I had a tiny bit of excitement this past week. While I was away on travel (again), I received a letter from the Government. Since I do some work for the Government, my husband, thinking it very important (it was, but he just had the wrong “kind” of important) called me immediately to tell me something official came and what did I want him to do with it? (He’s always cognizant of time-sensitive correspondence.)
He reported that it came from the National Personnel Records Center. I admit I was a little confused as to what it was since my mind was focused on my job. But…Personnel Records? I had no reason to expect anything on my own military records and my current job doesn’t use the National Personnel Records Center!
Then it hit me…my record request was finally fulfilled!!! I had ordered Ken’s service records in January 2020…yes, over two years ago. Thank you, COVID-19 lockdown.
“Open it! Open it!” I said. And he did, to confirm it was what I thought it was. My blessed husband scanned it and emailed it to me so that I didn’t have to wait. It gave me time to consider whether I wanted to write a blog post about it and how. So here goes.
Through family knowledge, I know who Ken Rhoades Sr was. I know who his parents were. I know he served in WWI on the U.S.S. Kingfisher and that it was a minesweeper in the North Sea. I know when and where he was born, when and where he died, and where he is buried. What more could a genealogist need? Even though I know quite a bit about my great-grandfather, Ken, I still seem to want more. And then, occasionally I am asked to track down a detail that encourages me to dig a little deeper.
I went ahead and “collected” his evidence for birth, marriage, death, and burial. Among this collection of record evidence was a military application for his headstone. But I never focused on where Ken Sr. was buried when I began my genealogy journey because it was too recent in our family history. And, therefore, I didn’t pay attention to the small stamp that read “suspended” on his headstone application. A fellow Find-A-Grave volunteer was transferring several profiles to me and asked me why we never placed a headstone for Ken? That was news to me. He pointed out that little blue stamp on the headstone application and I told him I had never noticed this discrepancy.


It did cause brief anxiety for me. I wondered if his military service truly was without incident.

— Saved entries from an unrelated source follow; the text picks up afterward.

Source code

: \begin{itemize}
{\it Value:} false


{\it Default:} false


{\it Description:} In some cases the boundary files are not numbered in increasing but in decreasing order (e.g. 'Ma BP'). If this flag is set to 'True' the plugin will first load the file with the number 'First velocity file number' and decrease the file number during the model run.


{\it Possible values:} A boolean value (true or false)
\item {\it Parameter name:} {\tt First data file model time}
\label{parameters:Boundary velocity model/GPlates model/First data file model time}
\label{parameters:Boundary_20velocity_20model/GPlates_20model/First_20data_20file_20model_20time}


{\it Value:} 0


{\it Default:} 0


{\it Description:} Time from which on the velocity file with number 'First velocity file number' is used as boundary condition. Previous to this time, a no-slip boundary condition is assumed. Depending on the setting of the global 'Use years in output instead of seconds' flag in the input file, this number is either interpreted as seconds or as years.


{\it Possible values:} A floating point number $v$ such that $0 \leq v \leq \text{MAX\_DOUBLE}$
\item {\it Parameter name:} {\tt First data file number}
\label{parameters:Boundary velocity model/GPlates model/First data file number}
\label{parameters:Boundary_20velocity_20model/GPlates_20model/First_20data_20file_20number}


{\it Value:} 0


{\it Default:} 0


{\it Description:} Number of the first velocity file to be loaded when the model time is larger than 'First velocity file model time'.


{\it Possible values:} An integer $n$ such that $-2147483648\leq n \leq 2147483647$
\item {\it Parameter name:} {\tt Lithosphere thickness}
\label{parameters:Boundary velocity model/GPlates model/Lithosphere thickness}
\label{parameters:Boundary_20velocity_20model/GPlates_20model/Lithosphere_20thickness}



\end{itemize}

So I asked my Uncle what he knew. And he got the story from Grandma. It turned out to be just a simple mix-up that the family never resolved involving the spelling of his surname. You see, it was my great-grandfather Ken (or rather, his brother) who changed the spelling to “Rhoades” late in his own life.

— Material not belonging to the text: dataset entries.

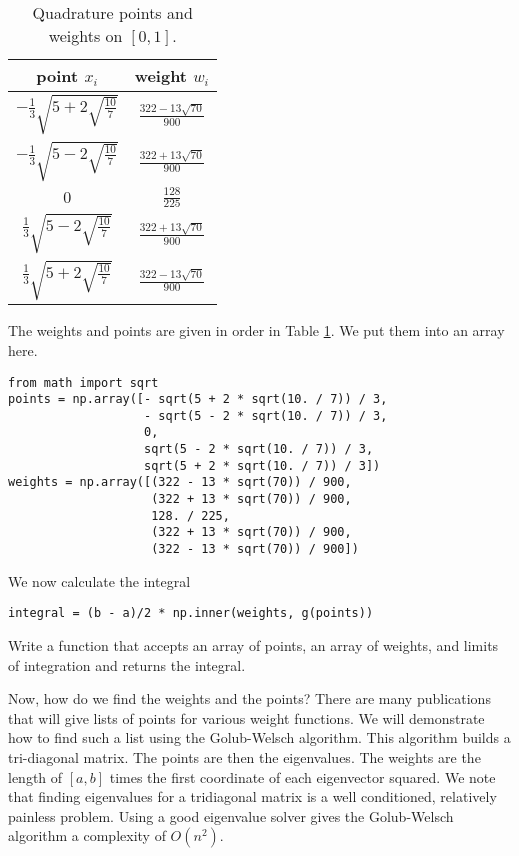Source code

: \begin{table}[h!]
\begin{center}
\begin{tabular}{|c|c|}
\hline
point $x_i$ & weight $w_i$ \\
\hline
$-\frac{1}{3}\sqrt{5 + 2\sqrt{\frac{10}{7}}}$ &  $\frac{322-13\sqrt{70}}{900}$ \\
\hline
$-\frac{1}{3}\sqrt{5 - 2\sqrt{\frac{10}{7}}}$ & $\frac{322+13\sqrt{70}}{900}$ \\
\hline
$0$ & $\frac{128}{225}$ \\
\hline
$\frac{1}{3}\sqrt{5 - 2\sqrt{\frac{10}{7}}}$ & $\frac{322+13\sqrt{70}}{900}$ \\
\hline
$\frac{1}{3}\sqrt{5 + 2\sqrt{\frac{10}{7}}}$ & $\frac{322-13\sqrt{70}}{900}$ \\
\hline
\end{tabular}
\end{center}
\caption{Quadrature points and weights on $\left[0, 1\right]$.}
\label{intro_table}
\end{table}

The weights and points are given in order in Table \ref{intro_table}.
We put them into an array here.

\begin{lstlisting}
from math import sqrt
points = np.array([- sqrt(5 + 2 * sqrt(10. / 7)) / 3,
                   - sqrt(5 - 2 * sqrt(10. / 7)) / 3,
                   0,
                   sqrt(5 - 2 * sqrt(10. / 7)) / 3,
                   sqrt(5 + 2 * sqrt(10. / 7)) / 3])
weights = np.array([(322 - 13 * sqrt(70)) / 900,
                    (322 + 13 * sqrt(70)) / 900,
                    128. / 225,
                    (322 + 13 * sqrt(70)) / 900,
                    (322 - 13 * sqrt(70)) / 900])
\end{lstlisting}

We now calculate the integral

\begin{lstlisting}
integral = (b - a)/2 * np.inner(weights, g(points))
\end{lstlisting}

\begin{problem}

Write a function that accepts an array of points, an array of weights, and limits of integration and returns the integral.

\end{problem}

Now, how do we find the weights and the points?
There are many publications that will give lists of points for various weight functions.
We will demonstrate how to find such a list using the Golub-Welsch algorithm.
This algorithm builds a tri-diagonal matrix.
The points are then the eigenvalues.
The weights are the length of $\left[a, b\right]$ times the first coordinate of each eigenvector squared.
We note that finding eigenvalues for a tridiagonal matrix is a well conditioned, relatively painless problem.
Using a good eigenvalue solver gives the Golub-Welsch algorithm a complexity of $O(n^2)$.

The details of the confusion and what was necessary for Eleanor to resolve it all are a blur to us today, we no longer really know for sure what the issue was and only the Social Security Administration used the spelling “Rhoades”. His service records and death certificate spelled it “Rhodes” and Eleanor used “Rhodes” on the headstone application. And so I requested his service records to get the paperwork needed for us to re-order his headstone.
This little exercise in name spelling then kicked off the above-mentioned validation of which records used which spelling and when. This, of course, sent me down a rabbit hole of signatures and timelines. Timelines fascinate me. I am such a nerd.

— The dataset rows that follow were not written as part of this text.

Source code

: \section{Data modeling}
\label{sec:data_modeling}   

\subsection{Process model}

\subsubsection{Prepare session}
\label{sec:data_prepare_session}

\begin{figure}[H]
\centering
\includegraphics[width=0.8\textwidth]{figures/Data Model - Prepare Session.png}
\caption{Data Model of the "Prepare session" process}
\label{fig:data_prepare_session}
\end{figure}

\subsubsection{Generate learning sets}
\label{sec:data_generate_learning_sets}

When Ken was born in Indiana, his father, Daniel, spelled the family name “Rhoads” in most records, as did Daniel’s siblings and their descendants. By 1910, Daniel, Rosetta, and seventeen-year-old Ken were living in Michigan where they are recorded for the first time as “Rhodes” in the census. Ken must still be in high school in 1910, or just graduated, as he is not employed.
Sometime after his graduation, Ken moved in with his half-sister, Sadie Truman Gill (daughter of Rosetta) in Chicago, Illinois. Her husband is a purchaser for a prominent Chicago retail store called Carson Pirie Scott and helps Ken get a job as a sales clerk.
World War I breaks out in Europe in 1914 and the U.S. attempts to remain neutral. But the sinking of the Lusitania followed by continued aggression in international waters leads to the U.S.’s formal entry into the conflict in April 1917. Ken files his draft registration on 5 June 1917 and on 26 June enlists in the U.S. Navy. In his draft registration and enlistment papers, he uses “Rhodes”.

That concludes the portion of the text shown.